Energy commodity prices generally increased in October, led by higher crude oil prices. Natural gas prices showed mixed trends, decreasing in the US, but advancing in Europe while coal prices remained relatively stable. Base metal prices reached the highest levels since October 2014, with further gains in global manufacturing. Gold prices declined on the increasing likelihood of interest rate hikes by the US Federal Reserve in December.
Trends in selected commodity markets
Average energy prices increased by around 3.3% in October and have been around 24.4% higher in the January-to-October period compared with the previous year.

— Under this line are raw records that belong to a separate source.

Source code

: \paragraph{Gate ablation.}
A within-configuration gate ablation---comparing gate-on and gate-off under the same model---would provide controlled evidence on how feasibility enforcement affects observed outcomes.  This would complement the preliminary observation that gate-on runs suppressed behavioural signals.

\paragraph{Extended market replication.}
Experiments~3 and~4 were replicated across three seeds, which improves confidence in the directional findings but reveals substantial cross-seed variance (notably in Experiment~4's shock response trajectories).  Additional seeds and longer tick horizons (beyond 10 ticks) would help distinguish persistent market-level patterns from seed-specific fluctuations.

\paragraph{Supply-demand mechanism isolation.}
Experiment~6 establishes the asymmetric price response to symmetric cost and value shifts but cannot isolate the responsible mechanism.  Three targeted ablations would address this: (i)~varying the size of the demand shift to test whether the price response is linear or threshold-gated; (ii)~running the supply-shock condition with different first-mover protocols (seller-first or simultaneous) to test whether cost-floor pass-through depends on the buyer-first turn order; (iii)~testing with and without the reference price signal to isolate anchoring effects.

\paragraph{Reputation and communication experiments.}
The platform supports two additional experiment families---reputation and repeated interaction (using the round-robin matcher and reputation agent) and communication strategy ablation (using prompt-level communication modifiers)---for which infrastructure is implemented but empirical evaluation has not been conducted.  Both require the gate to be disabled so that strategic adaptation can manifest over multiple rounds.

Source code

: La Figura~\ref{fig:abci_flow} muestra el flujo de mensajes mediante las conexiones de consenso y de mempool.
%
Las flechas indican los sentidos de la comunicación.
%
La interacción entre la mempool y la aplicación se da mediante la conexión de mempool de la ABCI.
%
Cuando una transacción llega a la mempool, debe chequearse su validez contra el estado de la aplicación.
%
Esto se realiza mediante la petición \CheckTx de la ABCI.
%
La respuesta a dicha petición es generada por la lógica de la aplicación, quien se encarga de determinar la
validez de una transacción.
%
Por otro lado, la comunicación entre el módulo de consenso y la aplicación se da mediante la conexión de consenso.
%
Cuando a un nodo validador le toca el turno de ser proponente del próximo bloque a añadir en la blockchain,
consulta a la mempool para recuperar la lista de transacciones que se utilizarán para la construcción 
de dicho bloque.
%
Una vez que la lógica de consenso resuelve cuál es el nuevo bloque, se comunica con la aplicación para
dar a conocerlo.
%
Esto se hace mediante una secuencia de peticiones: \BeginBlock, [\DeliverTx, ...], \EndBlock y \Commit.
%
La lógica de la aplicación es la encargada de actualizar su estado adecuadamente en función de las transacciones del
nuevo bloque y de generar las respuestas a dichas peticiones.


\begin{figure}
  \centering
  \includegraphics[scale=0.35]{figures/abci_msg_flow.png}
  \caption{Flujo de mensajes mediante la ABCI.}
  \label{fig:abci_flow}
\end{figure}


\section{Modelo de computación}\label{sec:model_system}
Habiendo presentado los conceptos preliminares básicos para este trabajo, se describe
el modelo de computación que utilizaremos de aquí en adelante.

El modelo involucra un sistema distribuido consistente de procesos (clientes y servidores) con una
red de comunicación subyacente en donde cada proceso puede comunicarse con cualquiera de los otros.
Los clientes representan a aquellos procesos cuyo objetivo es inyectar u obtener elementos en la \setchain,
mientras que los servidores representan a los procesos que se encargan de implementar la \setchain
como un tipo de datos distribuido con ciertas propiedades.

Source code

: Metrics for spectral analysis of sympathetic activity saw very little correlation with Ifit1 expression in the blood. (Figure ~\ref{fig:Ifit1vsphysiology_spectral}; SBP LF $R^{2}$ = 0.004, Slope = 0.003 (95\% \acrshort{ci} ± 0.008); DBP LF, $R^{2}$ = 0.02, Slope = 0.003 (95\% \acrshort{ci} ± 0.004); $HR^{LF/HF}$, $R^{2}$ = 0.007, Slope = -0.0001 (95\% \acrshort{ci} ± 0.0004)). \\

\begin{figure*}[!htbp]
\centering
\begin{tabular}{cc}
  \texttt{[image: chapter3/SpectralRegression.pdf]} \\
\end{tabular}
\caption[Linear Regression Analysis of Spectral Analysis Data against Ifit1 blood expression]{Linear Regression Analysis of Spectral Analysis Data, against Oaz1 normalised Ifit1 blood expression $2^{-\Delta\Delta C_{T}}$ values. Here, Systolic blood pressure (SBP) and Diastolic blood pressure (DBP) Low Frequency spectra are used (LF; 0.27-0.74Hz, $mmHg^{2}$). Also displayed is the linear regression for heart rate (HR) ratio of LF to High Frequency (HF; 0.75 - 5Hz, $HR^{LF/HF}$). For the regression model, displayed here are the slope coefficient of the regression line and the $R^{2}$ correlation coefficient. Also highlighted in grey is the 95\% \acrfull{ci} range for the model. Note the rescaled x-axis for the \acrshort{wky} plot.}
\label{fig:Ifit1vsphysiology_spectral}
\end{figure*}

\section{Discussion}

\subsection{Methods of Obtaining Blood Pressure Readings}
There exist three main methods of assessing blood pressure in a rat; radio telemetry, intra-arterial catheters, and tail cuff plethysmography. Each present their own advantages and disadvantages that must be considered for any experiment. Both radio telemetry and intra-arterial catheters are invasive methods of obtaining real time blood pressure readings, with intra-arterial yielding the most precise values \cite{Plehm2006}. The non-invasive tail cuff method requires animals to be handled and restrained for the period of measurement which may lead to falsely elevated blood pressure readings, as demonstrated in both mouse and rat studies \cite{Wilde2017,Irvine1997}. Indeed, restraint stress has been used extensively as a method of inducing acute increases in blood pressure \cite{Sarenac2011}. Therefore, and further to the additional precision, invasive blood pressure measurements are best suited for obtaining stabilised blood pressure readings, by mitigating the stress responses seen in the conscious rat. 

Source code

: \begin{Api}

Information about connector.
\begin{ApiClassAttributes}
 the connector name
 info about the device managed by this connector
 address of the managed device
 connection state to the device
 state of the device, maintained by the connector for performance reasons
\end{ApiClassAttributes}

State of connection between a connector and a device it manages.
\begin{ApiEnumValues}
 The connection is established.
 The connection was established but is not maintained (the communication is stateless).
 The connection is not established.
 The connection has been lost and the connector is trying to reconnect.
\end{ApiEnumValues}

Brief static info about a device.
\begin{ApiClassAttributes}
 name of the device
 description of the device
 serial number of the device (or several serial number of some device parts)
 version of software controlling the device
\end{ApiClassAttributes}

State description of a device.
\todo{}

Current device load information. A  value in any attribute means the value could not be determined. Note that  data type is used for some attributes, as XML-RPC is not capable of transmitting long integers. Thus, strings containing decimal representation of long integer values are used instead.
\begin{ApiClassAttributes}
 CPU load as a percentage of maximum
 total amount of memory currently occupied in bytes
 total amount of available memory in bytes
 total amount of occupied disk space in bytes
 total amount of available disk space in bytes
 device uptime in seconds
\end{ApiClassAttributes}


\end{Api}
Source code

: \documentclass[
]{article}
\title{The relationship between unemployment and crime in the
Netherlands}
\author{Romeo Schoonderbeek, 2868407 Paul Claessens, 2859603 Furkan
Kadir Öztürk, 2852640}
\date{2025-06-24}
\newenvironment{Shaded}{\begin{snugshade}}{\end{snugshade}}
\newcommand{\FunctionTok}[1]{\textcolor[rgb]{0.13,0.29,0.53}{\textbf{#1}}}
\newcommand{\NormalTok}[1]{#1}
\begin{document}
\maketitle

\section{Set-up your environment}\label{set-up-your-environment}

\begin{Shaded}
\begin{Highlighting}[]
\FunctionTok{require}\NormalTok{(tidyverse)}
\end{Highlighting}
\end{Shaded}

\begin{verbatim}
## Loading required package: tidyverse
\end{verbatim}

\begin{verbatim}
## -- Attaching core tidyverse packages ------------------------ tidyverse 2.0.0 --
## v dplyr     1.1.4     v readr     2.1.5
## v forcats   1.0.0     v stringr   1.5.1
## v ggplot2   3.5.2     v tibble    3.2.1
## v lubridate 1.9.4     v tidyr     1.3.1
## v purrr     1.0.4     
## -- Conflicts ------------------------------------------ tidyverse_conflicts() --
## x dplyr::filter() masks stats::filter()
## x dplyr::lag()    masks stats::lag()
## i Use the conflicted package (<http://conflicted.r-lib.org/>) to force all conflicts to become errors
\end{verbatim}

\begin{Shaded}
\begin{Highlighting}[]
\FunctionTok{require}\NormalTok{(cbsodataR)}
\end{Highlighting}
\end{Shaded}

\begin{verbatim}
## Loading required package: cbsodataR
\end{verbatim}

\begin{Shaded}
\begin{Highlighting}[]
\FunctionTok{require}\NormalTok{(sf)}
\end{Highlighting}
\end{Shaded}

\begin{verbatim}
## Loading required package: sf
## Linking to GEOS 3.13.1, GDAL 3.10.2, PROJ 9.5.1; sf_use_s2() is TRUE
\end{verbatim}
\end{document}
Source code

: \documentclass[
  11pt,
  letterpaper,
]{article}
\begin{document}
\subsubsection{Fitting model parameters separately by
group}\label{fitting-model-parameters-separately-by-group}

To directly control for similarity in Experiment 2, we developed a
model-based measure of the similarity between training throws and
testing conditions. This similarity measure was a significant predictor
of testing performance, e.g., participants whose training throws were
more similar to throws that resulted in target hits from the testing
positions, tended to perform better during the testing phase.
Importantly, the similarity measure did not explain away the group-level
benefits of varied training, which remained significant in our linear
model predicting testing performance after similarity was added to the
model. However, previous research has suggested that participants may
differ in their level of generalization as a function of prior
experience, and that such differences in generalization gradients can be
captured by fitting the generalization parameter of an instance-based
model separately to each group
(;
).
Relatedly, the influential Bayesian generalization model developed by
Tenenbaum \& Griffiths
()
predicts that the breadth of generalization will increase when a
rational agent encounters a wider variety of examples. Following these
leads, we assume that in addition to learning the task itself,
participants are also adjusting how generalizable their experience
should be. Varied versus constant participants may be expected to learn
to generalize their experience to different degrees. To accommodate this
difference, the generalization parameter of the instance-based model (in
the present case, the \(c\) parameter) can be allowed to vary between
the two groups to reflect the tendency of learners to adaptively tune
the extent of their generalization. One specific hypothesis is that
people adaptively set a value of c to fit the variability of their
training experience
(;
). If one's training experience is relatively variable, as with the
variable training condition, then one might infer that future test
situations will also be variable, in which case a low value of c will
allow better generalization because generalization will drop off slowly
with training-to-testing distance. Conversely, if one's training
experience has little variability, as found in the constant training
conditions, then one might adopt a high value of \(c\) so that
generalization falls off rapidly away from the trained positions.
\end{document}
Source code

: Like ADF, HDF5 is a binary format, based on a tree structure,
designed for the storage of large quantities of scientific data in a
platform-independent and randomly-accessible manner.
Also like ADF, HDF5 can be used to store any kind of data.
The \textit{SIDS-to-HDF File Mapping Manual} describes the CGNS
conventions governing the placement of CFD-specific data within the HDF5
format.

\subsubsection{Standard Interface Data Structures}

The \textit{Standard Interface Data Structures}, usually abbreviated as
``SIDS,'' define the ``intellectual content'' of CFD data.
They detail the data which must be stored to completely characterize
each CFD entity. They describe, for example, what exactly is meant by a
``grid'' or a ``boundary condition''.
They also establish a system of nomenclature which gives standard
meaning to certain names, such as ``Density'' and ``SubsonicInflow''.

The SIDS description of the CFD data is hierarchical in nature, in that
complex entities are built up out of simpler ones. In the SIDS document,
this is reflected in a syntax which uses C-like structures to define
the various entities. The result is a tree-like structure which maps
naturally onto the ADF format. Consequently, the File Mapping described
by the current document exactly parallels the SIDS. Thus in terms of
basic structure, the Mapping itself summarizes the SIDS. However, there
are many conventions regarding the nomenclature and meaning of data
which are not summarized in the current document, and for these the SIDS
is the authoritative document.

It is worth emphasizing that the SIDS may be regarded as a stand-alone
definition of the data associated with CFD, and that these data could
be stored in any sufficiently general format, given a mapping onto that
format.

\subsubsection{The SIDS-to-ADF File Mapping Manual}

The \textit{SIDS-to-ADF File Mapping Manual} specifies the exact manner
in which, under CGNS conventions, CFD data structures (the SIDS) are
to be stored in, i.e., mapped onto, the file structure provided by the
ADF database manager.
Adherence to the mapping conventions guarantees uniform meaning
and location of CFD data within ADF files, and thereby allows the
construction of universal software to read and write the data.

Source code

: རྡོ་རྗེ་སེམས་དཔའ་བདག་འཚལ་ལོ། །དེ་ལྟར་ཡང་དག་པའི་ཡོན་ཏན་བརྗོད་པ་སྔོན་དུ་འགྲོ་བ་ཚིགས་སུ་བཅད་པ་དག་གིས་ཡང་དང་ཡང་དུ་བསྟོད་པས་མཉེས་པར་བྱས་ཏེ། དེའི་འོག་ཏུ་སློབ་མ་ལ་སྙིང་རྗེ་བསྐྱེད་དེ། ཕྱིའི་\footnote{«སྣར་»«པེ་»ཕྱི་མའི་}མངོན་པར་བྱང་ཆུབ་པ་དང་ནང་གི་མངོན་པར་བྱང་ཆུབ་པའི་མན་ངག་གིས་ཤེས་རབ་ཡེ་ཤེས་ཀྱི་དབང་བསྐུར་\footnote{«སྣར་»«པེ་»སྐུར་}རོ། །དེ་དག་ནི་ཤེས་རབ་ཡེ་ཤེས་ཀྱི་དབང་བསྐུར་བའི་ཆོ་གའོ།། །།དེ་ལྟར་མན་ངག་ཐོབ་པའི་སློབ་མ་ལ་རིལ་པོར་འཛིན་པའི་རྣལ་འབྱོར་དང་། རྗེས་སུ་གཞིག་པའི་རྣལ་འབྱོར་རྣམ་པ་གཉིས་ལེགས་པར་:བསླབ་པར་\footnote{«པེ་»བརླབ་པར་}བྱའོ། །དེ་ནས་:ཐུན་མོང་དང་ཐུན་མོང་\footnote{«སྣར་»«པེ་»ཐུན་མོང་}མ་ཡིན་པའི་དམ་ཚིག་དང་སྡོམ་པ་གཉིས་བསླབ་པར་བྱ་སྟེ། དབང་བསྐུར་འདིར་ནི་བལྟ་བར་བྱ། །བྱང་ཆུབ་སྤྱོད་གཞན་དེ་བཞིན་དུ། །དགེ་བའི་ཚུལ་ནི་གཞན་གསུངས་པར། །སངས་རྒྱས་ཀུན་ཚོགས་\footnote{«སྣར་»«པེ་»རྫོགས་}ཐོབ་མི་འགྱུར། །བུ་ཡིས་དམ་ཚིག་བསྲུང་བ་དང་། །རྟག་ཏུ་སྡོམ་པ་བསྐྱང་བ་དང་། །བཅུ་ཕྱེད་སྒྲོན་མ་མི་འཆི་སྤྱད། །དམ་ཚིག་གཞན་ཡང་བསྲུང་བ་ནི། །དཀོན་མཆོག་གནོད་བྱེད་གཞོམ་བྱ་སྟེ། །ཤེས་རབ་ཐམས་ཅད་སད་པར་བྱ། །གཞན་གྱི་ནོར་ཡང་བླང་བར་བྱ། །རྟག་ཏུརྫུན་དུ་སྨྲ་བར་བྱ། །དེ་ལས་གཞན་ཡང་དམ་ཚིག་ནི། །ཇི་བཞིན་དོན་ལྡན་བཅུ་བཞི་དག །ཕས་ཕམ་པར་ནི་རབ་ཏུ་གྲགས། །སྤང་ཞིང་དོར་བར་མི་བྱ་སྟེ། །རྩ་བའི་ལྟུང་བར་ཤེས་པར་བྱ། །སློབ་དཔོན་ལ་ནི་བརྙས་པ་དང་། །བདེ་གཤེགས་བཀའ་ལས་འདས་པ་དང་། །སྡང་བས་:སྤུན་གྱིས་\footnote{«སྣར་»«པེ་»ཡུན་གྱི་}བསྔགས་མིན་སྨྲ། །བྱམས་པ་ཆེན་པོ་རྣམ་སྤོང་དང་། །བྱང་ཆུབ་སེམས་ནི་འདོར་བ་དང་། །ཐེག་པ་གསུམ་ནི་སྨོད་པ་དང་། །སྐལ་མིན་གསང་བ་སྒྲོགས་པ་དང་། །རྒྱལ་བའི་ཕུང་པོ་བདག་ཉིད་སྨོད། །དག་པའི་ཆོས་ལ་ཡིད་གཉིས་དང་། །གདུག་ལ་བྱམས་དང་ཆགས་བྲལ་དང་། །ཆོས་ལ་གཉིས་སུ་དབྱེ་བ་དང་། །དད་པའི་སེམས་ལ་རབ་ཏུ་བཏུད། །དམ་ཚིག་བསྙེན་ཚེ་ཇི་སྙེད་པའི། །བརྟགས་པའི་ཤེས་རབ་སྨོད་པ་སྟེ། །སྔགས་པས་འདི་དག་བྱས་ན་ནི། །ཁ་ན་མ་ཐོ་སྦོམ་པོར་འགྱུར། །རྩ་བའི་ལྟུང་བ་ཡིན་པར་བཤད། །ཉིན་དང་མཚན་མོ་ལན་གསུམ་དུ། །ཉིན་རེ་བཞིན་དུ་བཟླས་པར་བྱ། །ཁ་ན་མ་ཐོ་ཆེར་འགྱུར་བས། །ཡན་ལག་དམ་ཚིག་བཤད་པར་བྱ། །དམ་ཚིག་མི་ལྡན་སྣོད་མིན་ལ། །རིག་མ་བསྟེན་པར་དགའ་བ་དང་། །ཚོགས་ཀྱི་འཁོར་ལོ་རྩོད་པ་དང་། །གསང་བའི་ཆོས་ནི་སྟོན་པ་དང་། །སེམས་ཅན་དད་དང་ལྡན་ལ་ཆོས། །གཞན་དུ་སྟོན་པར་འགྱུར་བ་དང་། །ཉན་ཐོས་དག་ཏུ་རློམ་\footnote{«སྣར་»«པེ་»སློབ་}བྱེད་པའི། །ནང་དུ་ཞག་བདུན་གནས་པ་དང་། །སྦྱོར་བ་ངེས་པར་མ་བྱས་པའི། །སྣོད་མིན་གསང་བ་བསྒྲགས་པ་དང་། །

In October, the Henry Hub natural gas index was down by 10?, or 2.7%, to $2.86/mmbtu, after trading at an average of $2.96/mmbtu in the previous month. Average prices have ranged between $2.9 and $3.1/mmbtu since June. The EIA said utilities added 65 bcf of working gas to underground storage during the week ending 27 October 2017. This was above the median 60 bcf injection expected by analysts. Total working gas in underground storage stood at 3,775 bcf, 4.6% lower than at the same time the previous year, and 1.1% lower than the previous five-year average. In October, the US Climate Prediction Centre (CPC) issued a La Nina advisory with a 65%-75% chance through winter in the Northern hemisphere. This phenomenon is normally associated with below average temperatures in the northernmost regions of the US and the opposite pattern in the southernmost regions of the country. Natural gas prices in Europe increased with average prices up by 10% to $6.08/mmbtu. Natural gas inventories for EU Member States increased to 89.9% full at the end of September from 84.6% in the previous month, slightly below last year’s end-of-September inventories at 90.6%, according to data from Gas Infrastructure Europe.
Australian thermal coal prices advanced slightly to $97.1/mt. Raw coal output in China in September was 7.6% higher y-o-y versus 4.1% higher y-o-y a month earlier, however output is expected to decelerate in the following month, due to a push by the government of China to reduce pollution during winter months. As many other heavy industries are expected to limit their output as well, coal demand will likely decelerate. The last available import data shows a decline in Chinese coal imports to 21.3 million mt in October, from 27.1 million mt in September, though this year they are still 12% higher in the first 10 months, compared to the previous year.
During the month, average base metal prices increased by 2.7% reaching the group index highest since August 2014, supported by continuing strength in global manufacturing. The JP Morgan global manufacturing PMI advanced to a 78-month high of 53.5 in October, on further improvements in activity in the US and the Euro-zone, amid stability in China. At the same time, previous concerns of some deceleration in China Industrial Production receded after readings for the month of September showed 6.6% y-o-y advance in the activity versus 6.0% a month earlier. Nickel prices advanced by 5.2%, buoyed by expectations of increasing global use for stainless steel melting, which increased by 5% in the first half of the year, according to the Nickel Study Group.
Meanwhile, gold prices retreated on average by 2.6%, largely due to increasing expectations for an additional interest rate hike by the US Federal Reserve in December, while receding geopolitical concerns also have played a part since mid-September.
Investment flows into commodities
OI increased in October for selected US commodity futures markets such as natural gas and crude oil, while declining for precious metals and copper. Meanwhile, in monthly terms, speculative net length positions increased for crude oil, while declining for natural gas, precious metals and copper.
Henry Hub’s natural gas OI increased by 4.5% m-o-m in October. Money managers decreased their net length by 56% to 44,009 contracts on forecasts of milder-than-expected weather at the end of the month.
Copper’s OI decreased by 2.5% m-o-m in October. Money managers decreased their net long positions by 6.4% to 109,000 contracts in September. Nonetheless, money manager net length is still the third highest on record.
Precious metals’ OI decreased by 4.9% in October. Money managers decreased their bullish bets sharply following expectations of higher interest rates in the US. Their net long positions declined by 22.2% during the month to 230,000 contracts.